BEGIN

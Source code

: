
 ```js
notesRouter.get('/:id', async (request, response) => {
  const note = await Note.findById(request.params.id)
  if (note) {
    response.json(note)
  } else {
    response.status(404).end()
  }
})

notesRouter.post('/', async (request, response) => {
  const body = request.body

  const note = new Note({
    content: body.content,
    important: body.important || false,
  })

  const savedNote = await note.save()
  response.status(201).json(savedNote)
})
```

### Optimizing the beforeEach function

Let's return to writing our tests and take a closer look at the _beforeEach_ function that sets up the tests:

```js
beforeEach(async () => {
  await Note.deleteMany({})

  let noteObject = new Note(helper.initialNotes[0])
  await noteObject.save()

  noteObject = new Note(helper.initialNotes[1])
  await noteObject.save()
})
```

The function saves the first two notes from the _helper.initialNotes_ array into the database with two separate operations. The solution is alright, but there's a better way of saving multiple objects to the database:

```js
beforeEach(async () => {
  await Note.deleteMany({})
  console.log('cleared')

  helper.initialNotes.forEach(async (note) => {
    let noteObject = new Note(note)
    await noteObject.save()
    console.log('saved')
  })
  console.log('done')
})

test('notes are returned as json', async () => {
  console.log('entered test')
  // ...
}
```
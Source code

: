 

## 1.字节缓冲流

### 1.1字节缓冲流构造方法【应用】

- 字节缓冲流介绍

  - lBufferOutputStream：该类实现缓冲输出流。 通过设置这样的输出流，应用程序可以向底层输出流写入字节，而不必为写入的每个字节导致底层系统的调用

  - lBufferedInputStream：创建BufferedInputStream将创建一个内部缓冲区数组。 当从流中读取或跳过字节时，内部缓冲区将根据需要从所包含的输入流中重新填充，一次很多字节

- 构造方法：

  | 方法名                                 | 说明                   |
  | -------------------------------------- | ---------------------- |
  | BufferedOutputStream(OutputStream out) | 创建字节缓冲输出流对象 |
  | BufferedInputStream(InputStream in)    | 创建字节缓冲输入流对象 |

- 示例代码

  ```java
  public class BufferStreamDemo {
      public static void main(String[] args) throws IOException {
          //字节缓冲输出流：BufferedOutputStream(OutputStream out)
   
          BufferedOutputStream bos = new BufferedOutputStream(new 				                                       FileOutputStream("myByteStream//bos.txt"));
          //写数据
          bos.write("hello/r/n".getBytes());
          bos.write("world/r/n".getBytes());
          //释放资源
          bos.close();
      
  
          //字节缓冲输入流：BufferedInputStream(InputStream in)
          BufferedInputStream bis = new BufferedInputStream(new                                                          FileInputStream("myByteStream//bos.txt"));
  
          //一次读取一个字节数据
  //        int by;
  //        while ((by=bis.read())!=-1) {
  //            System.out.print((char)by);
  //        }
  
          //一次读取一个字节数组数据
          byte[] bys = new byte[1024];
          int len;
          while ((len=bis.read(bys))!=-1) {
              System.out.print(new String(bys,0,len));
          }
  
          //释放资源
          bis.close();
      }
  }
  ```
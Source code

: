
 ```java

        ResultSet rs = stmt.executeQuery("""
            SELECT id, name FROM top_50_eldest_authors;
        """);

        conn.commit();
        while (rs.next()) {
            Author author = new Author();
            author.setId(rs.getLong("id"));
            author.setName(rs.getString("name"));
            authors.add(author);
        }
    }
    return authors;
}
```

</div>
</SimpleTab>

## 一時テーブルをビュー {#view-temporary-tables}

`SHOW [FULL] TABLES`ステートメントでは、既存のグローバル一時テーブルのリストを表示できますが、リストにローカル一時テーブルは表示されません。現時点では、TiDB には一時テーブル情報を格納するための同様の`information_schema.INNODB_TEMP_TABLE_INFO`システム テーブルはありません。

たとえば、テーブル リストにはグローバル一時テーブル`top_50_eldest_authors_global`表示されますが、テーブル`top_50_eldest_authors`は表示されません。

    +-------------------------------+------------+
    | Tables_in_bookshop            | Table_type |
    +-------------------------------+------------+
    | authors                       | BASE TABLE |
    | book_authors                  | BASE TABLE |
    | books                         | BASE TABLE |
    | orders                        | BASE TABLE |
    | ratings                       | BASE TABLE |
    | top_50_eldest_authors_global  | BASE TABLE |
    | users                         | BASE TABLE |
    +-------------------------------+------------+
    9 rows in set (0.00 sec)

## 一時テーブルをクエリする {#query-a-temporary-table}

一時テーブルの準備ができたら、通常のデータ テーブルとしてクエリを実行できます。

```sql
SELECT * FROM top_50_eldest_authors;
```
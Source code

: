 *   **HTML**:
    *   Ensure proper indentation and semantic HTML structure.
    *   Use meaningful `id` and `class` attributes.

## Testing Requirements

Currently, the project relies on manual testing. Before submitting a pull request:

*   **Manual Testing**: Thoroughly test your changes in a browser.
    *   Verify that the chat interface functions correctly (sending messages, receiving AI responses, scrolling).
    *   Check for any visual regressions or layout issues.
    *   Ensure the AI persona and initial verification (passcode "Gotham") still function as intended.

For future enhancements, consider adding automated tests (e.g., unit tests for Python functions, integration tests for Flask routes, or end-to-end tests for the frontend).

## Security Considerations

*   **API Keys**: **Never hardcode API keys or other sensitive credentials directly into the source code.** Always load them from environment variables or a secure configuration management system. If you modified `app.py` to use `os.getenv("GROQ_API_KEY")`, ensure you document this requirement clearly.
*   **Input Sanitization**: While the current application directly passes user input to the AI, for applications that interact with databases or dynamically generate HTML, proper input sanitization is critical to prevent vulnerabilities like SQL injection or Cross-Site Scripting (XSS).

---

END

When you answer, set down the entries above precisely as they read.

> _Result_
Source code

:
 ```js
notesRouter.get('/:id', async (request, response) => {
  const note = await Note.findById(request.params.id)
  if (note) {
    response.json(note)
  } else {
    response.status(404).end()
  }
})

notesRouter.post('/', async (request, response) => {
  const body = request.body

  const note = new Note({
    content: body.content,
    important: body.important || false,
  })

  const savedNote = await note.save()
  response.status(201).json(savedNote)
})
```

### Optimizing the beforeEach function

Let's return to writing our tests and take a closer look at the _beforeEach_ function that sets up the tests:

```js
beforeEach(async () => {
  await Note.deleteMany({})

  let noteObject = new Note(helper.initialNotes[0])
  await noteObject.save()

  noteObject = new Note(helper.initialNotes[1])
  await noteObject.save()
})
```

The function saves the first two notes from the _helper.initialNotes_ array into the database with two separate operations. The solution is alright, but there's a better way of saving multiple objects to the database:

```js
beforeEach(async () => {
  await Note.deleteMany({})
  console.log('cleared')

  helper.initialNotes.forEach(async (note) => {
    let noteObject = new Note(note)
    await noteObject.save()
    console.log('saved')
  })
  console.log('done')
})

test('notes are returned as json', async () => {
  console.log('entered test')
  // ...
}
```
Source code

: 

## 1.字节缓冲流

### 1.1字节缓冲流构造方法【应用】

- 字节缓冲流介绍

  - lBufferOutputStream：该类实现缓冲输出流。 通过设置这样的输出流，应用程序可以向底层输出流写入字节，而不必为写入的每个字节导致底层系统的调用

  - lBufferedInputStream：创建BufferedInputStream将创建一个内部缓冲区数组。 当从流中读取或跳过字节时，内部缓冲区将根据需要从所包含的输入流中重新填充，一次很多字节

- 构造方法：

  | 方法名                                 | 说明                   |
  | -------------------------------------- | ---------------------- |
  | BufferedOutputStream(OutputStream out) | 创建字节缓冲输出流对象 |
  | BufferedInputStream(InputStream in)    | 创建字节缓冲输入流对象 |

- 示例代码

  ```java
  public class BufferStreamDemo {
      public static void main(String[] args) throws IOException {
          //字节缓冲输出流：BufferedOutputStream(OutputStream out)
   
          BufferedOutputStream bos = new BufferedOutputStream(new 				                                       FileOutputStream("myByteStream//bos.txt"));
          //写数据
          bos.write("hello/r/n".getBytes());
          bos.write("world/r/n".getBytes());
          //释放资源
          bos.close();
      
  
          //字节缓冲输入流：BufferedInputStream(InputStream in)
          BufferedInputStream bis = new BufferedInputStream(new                                                          FileInputStream("myByteStream//bos.txt"));
  
          //一次读取一个字节数据
  //        int by;
  //        while ((by=bis.read())!=-1) {
  //            System.out.print((char)by);
  //        }
  
          //一次读取一个字节数组数据
          byte[] bys = new byte[1024];
          int len;
          while ((len=bis.read(bys))!=-1) {
              System.out.print(new String(bys,0,len));
          }
  
          //释放资源
          bis.close();
      }
  }
  ```
Source code

:
 ```java

        ResultSet rs = stmt.executeQuery("""
            SELECT id, name FROM top_50_eldest_authors;
        """);

        conn.commit();
        while (rs.next()) {
            Author author = new Author();
            author.setId(rs.getLong("id"));
            author.setName(rs.getString("name"));
            authors.add(author);
        }
    }
    return authors;
}
```

</div>
</SimpleTab>

## 一時テーブルをビュー {#view-temporary-tables}

`SHOW [FULL] TABLES`ステートメントでは、既存のグローバル一時テーブルのリストを表示できますが、リストにローカル一時テーブルは表示されません。現時点では、TiDB には一時テーブル情報を格納するための同様の`information_schema.INNODB_TEMP_TABLE_INFO`システム テーブルはありません。

たとえば、テーブル リストにはグローバル一時テーブル`top_50_eldest_authors_global`表示されますが、テーブル`top_50_eldest_authors`は表示されません。

    +-------------------------------+------------+
    | Tables_in_bookshop            | Table_type |
    +-------------------------------+------------+
    | authors                       | BASE TABLE |
    | book_authors                  | BASE TABLE |
    | books                         | BASE TABLE |
    | orders                        | BASE TABLE |
    | ratings                       | BASE TABLE |
    | top_50_eldest_authors_global  | BASE TABLE |
    | users                         | BASE TABLE |
    +-------------------------------+------------+
    9 rows in set (0.00 sec)

## 一時テーブルをクエリする {#query-a-temporary-table}

一時テーブルの準備ができたら、通常のデータ テーブルとしてクエリを実行できます。

```sql
SELECT * FROM top_50_eldest_authors;
```
Source code

: *   **HTML**:
    *   Ensure proper indentation and semantic HTML structure.
    *   Use meaningful `id` and `class` attributes.

## Testing Requirements

Currently, the project relies on manual testing. Before submitting a pull request:

*   **Manual Testing**: Thoroughly test your changes in a browser.
    *   Verify that the chat interface functions correctly (sending messages, receiving AI responses, scrolling).
    *   Check for any visual regressions or layout issues.
    *   Ensure the AI persona and initial verification (passcode "Gotham") still function as intended.

For future enhancements, consider adding automated tests (e.g., unit tests for Python functions, integration tests for Flask routes, or end-to-end tests for the frontend).

## Security Considerations

*   **API Keys**: **Never hardcode API keys or other sensitive credentials directly into the source code.** Always load them from environment variables or a secure configuration management system. If you modified `app.py` to use `os.getenv("GROQ_API_KEY")`, ensure you document this requirement clearly.
*   **Input Sanitization**: While the current application directly passes user input to the AI, for applications that interact with databases or dynamically generate HTML, proper input sanitization is critical to prevent vulnerabilities like SQL injection or Cross-Site Scripting (XSS).

---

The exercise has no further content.